■ PROBLEM REQUIREMENTS: Which lines of the data hold the word "grunt"? Copy all of them.

■ INPUT:
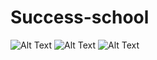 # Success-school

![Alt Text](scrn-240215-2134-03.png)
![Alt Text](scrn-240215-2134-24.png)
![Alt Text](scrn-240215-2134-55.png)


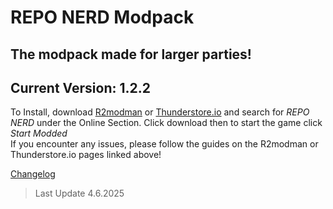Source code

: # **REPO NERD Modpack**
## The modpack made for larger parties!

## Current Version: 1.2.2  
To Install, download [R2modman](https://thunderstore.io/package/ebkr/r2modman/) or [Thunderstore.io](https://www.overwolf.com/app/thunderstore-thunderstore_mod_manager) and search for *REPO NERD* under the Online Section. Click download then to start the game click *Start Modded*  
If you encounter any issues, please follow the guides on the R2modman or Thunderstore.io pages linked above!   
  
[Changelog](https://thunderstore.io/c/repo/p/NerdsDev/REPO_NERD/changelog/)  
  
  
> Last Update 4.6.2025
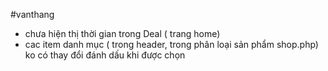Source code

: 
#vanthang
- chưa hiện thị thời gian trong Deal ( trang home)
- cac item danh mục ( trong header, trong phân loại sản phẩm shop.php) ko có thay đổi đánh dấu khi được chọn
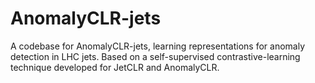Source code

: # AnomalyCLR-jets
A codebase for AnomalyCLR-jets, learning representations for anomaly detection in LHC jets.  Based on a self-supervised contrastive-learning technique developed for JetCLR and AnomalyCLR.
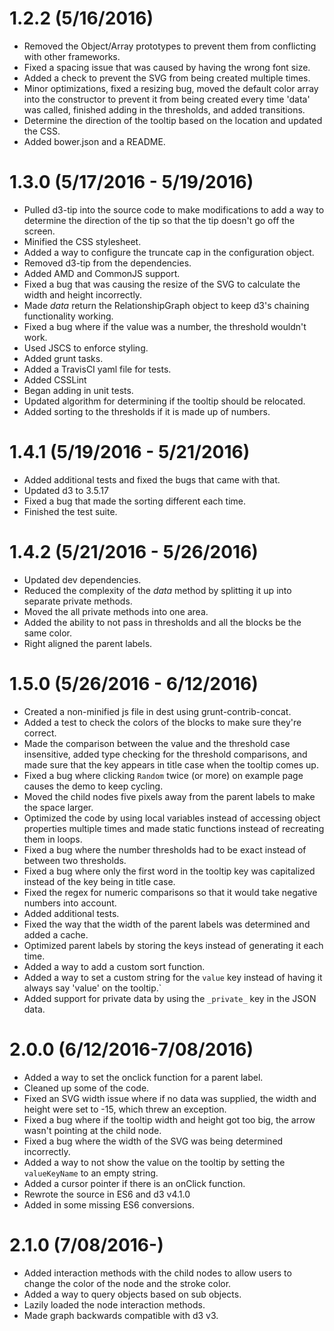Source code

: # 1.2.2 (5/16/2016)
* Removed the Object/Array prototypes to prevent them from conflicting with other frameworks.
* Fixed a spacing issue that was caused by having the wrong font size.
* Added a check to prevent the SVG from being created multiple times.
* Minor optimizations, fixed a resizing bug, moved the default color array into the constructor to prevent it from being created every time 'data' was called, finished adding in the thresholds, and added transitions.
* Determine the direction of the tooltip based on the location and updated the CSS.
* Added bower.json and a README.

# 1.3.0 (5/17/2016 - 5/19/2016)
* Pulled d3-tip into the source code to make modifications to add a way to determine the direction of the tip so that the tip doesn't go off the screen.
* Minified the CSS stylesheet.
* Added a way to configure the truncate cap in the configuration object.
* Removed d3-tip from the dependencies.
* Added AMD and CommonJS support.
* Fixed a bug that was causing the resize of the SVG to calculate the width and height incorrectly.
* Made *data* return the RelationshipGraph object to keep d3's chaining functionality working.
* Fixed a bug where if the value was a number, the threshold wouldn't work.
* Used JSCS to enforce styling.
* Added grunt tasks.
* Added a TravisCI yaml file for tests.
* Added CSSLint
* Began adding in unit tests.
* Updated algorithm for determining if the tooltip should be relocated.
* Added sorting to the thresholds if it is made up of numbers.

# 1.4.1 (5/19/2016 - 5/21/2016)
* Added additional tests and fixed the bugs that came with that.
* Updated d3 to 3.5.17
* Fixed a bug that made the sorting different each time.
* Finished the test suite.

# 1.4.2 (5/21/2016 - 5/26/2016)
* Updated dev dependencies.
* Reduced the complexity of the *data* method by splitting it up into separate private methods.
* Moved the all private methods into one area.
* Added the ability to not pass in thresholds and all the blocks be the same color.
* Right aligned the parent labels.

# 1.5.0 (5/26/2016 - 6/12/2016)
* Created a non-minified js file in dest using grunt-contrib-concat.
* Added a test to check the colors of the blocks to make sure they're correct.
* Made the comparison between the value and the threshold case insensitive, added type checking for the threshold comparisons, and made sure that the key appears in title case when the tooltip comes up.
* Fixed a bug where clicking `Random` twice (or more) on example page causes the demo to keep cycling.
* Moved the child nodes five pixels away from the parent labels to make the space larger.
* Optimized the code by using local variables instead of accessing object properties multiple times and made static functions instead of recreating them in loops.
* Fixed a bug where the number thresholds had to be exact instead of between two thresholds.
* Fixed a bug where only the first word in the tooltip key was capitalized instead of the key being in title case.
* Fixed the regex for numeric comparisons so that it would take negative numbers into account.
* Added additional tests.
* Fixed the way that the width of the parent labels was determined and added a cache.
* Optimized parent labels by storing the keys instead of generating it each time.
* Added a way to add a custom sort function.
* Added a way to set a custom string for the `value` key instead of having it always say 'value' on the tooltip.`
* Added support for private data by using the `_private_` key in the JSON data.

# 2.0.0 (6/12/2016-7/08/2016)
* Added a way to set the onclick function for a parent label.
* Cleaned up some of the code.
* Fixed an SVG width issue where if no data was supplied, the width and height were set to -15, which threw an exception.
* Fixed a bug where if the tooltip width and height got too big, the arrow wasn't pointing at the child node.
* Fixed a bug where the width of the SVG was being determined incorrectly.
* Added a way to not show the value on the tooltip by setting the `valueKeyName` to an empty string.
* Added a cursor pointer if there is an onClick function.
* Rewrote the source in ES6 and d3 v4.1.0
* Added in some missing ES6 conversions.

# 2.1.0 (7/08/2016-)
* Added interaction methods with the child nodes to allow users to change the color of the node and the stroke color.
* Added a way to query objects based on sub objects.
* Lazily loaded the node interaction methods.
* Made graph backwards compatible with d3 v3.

■ OUTPUT FOR THIS TASK:
* Added grunt tasks.
* Created a non-minified js file in dest using grunt-contrib-concat.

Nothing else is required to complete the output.